▸ **WHAT THE TASK REQUIRES**
Please return exactly the lines from the one containing "if desired. |" through the end of the records, including both.

[Entries taken from a collection]
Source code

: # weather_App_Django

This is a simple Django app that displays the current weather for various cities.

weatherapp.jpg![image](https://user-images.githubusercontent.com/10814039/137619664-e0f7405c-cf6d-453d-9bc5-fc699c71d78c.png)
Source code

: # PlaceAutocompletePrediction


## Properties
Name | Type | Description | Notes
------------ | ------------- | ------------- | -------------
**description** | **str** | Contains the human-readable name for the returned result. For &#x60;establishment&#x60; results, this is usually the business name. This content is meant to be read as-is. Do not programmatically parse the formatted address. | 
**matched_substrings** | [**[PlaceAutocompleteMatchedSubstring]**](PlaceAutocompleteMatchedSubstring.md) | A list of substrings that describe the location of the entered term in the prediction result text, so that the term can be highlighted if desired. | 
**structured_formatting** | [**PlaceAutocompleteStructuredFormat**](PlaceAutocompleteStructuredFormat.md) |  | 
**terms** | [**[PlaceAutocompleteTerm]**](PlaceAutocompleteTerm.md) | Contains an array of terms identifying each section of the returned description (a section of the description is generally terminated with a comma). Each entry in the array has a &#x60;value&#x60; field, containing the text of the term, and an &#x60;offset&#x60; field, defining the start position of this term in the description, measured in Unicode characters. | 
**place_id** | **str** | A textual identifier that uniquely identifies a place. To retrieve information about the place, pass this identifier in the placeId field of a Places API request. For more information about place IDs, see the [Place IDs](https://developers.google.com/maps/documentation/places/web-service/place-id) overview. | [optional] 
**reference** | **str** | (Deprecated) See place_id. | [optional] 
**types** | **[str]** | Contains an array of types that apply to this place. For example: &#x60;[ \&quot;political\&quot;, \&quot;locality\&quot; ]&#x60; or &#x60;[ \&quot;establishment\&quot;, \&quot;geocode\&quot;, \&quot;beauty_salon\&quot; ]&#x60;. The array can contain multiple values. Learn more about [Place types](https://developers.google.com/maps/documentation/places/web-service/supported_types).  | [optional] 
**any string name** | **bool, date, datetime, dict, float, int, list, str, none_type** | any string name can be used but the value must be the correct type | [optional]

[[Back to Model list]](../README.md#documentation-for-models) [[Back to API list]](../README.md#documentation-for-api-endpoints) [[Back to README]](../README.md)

▸ **RESULT FOR THIS TASK**
**matched_substrings** | [**[PlaceAutocompleteMatchedSubstring]**](PlaceAutocompleteMatchedSubstring.md) | A list of substrings that describe the location of the entered term in the prediction result text, so that the term can be highlighted if desired. | 
**structured_formatting** | [**PlaceAutocompleteStructuredFormat**](PlaceAutocompleteStructuredFormat.md) |  | 
**terms** | [**[PlaceAutocompleteTerm]**](PlaceAutocompleteTerm.md) | Contains an array of terms identifying each section of the returned description (a section of the description is generally terminated with a comma). Each entry in the array has a &#x60;value&#x60; field, containing the text of the term, and an &#x60;offset&#x60; field, defining the start position of this term in the description, measured in Unicode characters. | 
**place_id** | **str** | A textual identifier that uniquely identifies a place. To retrieve information about the place, pass this identifier in the placeId field of a Places API request. For more information about place IDs, see the [Place IDs](https://developers.google.com/maps/documentation/places/web-service/place-id) overview. | [optional] 
**reference** | **str** | (Deprecated) See place_id. | [optional] 
**types** | **[str]** | Contains an array of types that apply to this place. For example: &#x60;[ \&quot;political\&quot;, \&quot;locality\&quot; ]&#x60; or &#x60;[ \&quot;establishment\&quot;, \&quot;geocode\&quot;, \&quot;beauty_salon\&quot; ]&#x60;. The array can contain multiple values. Learn more about [Place types](https://developers.google.com/maps/documentation/places/web-service/supported_types).  | [optional] 
**any string name** | **bool, date, datetime, dict, float, int, list, str, none_type** | any string name can be used but the value must be the correct type | [optional]

[[Back to Model list]](../README.md#documentation-for-models) [[Back to API list]](../README.md#documentation-for-api-endpoints) [[Back to README]](../README.md)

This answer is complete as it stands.